Like many school systems facing teacher shortages, South Carolina's Allendale County has looked overseas for help. A quarter of the teachers in the rural, high-poverty district come from other countries.
The superintendent praises the international educators — mostly from Jamaica and the Philippines — for their skill and dedication, but she is preparing to lose some of them as the Trump administration reshapes visa programs.
Facing higher visa sponsorship costs and uncertain immigration policies, Superintendent Vallerie Cave said it feels too risky to extend some international teachers whose contracts are up or bring on others.
“Some of my very best teachers are having to return to their countries,” Cave said.
For rural schools especially, President Donald Trump's immigration crackdown is pinching a pipeline used widely to fill staffing shortages that worsened during the COVID-19 pandemic. Rural districts can struggle to attract American teachers to remote areas that lack plentiful housing, shopping and services such as health care, especially for lower salaries than some bigger districts offer.

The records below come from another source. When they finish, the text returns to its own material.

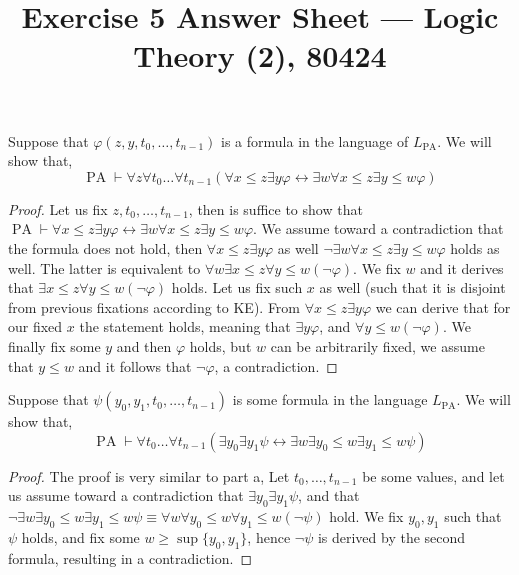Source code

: 
\title{Exercise 5 Answer Sheet --- Logic Theory (2), 80424}


\maketitle
\maketitleprint[yellow]

\question{}
\subquestion{}
Suppose that $\varphi(z, y, t_0, \ldots, t_{n - 1})$ is a formula in the language of $L_{\operatorname{PA}}$.
We will show that,
\[
	\operatorname{PA} \vdash \forall z \forall t_0 \ldots \forall t_{n - 1} (\forall x \le z \exists y \varphi \leftrightarrow \exists w \forall x \le z \exists y \le w \varphi)
\]
\begin{proof}
	Let us fix $z, t_0, \ldots, t_{n - 1}$, then is suffice to show that $\operatorname{PA} \vdash \forall x \le z \exists y \varphi \leftrightarrow \exists w \forall x \le z \exists y \le w \varphi$.
	We assume toward a contradiction that the formula does not hold, then $\forall x \le z \exists y \varphi$ as well $\lnot \exists w \forall x \le z \exists y \le w \varphi$ holds as well.
	The latter is equivalent to $\forall w \exists x \le z \forall y \le w (\lnot \varphi)$.
	We fix $w$ and it derives that $\exists x \le z \forall y \le w (\lnot \varphi)$ holds.
	Let us fix such $x$ as well (such that it is disjoint from previous fixations according to KE).
	From $\forall x \le z \exists y \varphi$ we can derive that for our fixed $x$ the statement holds, meaning that $\exists y \varphi$, and $\forall y \le w (\lnot \varphi)$.
	We finally fix some $y$ and then $\varphi$ holds, but $w$ can be arbitrarily fixed, we assume that $y \le w$ and it follows that $\lnot \varphi$, a contradiction.
\end{proof}

\subquestion{}
Suppose that $\psi(y_0, y_1, t_0, \ldots, t_{n - 1})$ is some formula in the language $L_{\operatorname{PA}}$.
We will show that,
\[
	\operatorname{PA}
	\vdash \forall t_0 \ldots \forall t_{n - 1} (\exists y_0 \exists y_1 \psi \leftrightarrow \exists w \exists y_0 \le w \exists y_1 \le w \psi)
\]
\begin{proof}
	The proof is very similar to part a,
	Let $t_0, \ldots, t_{n - 1}$ be some values, and let us assume toward a contradiction that $\exists y_0 \exists y_1 \psi$,
	and that $\lnot \exists w \exists y_0 \le w \exists y_1 \le w \psi \equiv \forall w \forall y_0 \le w \forall y_1 \le w (\lnot \psi)$ hold.
	We fix $y_0, y_1$ such that $\psi$ holds, and fix some $w \ge \sup\{ y_0, y_1 \}$, hence $\lnot \psi$ is derived by the second formula, resulting in a contradiction.
\end{proof}

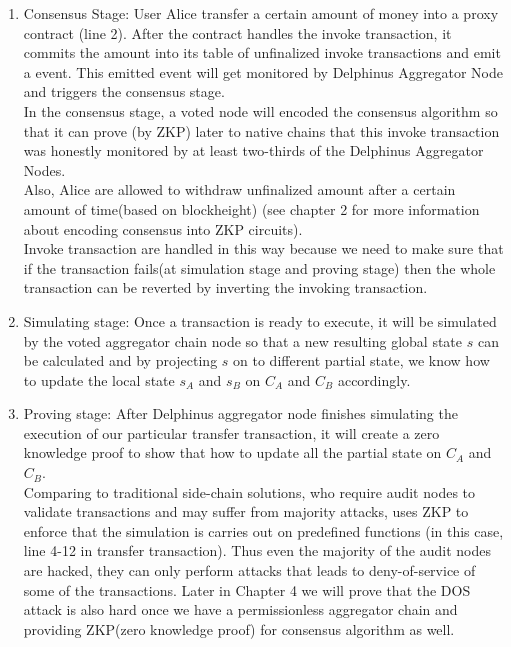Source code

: \documentclass[acmtog, natbib=false]{acmart}
\begin{document}
\begin{enumerate}[leftmargin=*]
\item Consensus Stage:
User Alice transfer a certain amount of money into a proxy contract (line 2). After the contract handles the invoke transaction, it commits the amount into its table of unfinalized invoke transactions and emit a event. This emitted event will get monitored by Delphinus Aggregator Node and triggers the consensus stage.\\
\newline
In the consensus stage, a voted node will encoded the consensus algorithm so that it can prove (by ZKP) later to native chains that this invoke transaction was honestly monitored by at least two-thirds of the Delphinus Aggregator Nodes. \\
\newline
Also, Alice are allowed to withdraw unfinalized amount after a certain amount of time(based on blockheight) (see chapter 2 for more information about encoding consensus into ZKP circuits).\\
\newline
Invoke transaction are handled in this way because we need to make sure that if the transaction fails(at simulation stage and proving stage) then the whole transaction can be reverted by inverting the invoking transaction.\\
\item Simulating stage:
Once a transaction is ready to execute, it will be simulated by the voted aggregator chain node so that a new resulting global state $s$ can be calculated and by projecting $s$ on to different partial state, we know how to update the local state $s_A$ and $s_B$ on $C_A$ and $C_B$ accordingly.\\
\item Proving stage:
After Delphinus aggregator node finishes simulating the execution of our particular transfer transaction, it will create a zero knowledge proof to show that how to update all the partial state on $C_A$  and $C_B$.\\
\newline
Comparing to traditional side-chain solutions, who require audit nodes to validate transactions and may suffer from majority attacks, \dprotocol uses ZKP to enforce that the simulation is carries out on predefined functions (in this case, line 4-12 in transfer transaction). Thus even the majority of the audit nodes are hacked, they can only perform attacks that leads to deny-of-service of some of the transactions. Later in Chapter 4 we will prove that the DOS attack is also hard once we have a permissionless aggregator chain and providing ZKP(zero knowledge proof) for consensus algorithm as well.\\ 

\end{enumerate}
\end{document}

Cave is hoping to hire local teachers to fill the gaps left by several teachers' impending departures. If she can't, she may expand the district's use of online teachers. Elsewhere, districts are considering hiring uncertified instructors, combining classes or dropping course offerings.
In September, the White House announced a $100,000 fee on H-1B visas, which allow highly skilled foreign workers to be employed in the U.S. The Trump administration argued American employees were being replaced, particularly in highly paid roles at tech companies. Critics have argued the fee will worsen labor shortages outside of tech.
More than 2,300 people with H-1B visas work as educators across 500 school districts, according to an analysis by the National Education Association teachers union. In a December lawsuit challenging the fee, a coalition of 20 states argued that the fees would effectively prevent school districts from hiring international teachers.
The Trump administration has provided a form to request exemptions on the fee, and educators and advocacy groups have argued it’s in the public’s interest for teachers to be exempted. Teachers also can come to the U.S. on the more common J-1 visa, which allows short-term stays for cultural exchange programs and is not subject to the new fee.
In rural Oregon, the Umatilla School District recruited two teachers from Spain for math and science instruction. The teachers were “phenomenal,” Superintendent Heidi Sipe said, but they returned home in the summer.
“Unfortunately, due to some things at home and then the stress of the unknown, they did choose to go back," Sipe said.
The district did not look for international candidates to replace them because of the cost and uncertainty, but it was able to advertise early and found local candidates for the openings, Sipe said. Other school leaders are not optimistic they will have the same success.
In Allendale County, the international teachers — on a mix of H-1B and J-1 visas — have taught subjects including math, science and language arts, plus special education. Even before the hike in fees, it would cost between $15,000 to $20,000 to sponsor a single teacher every year, Cave said.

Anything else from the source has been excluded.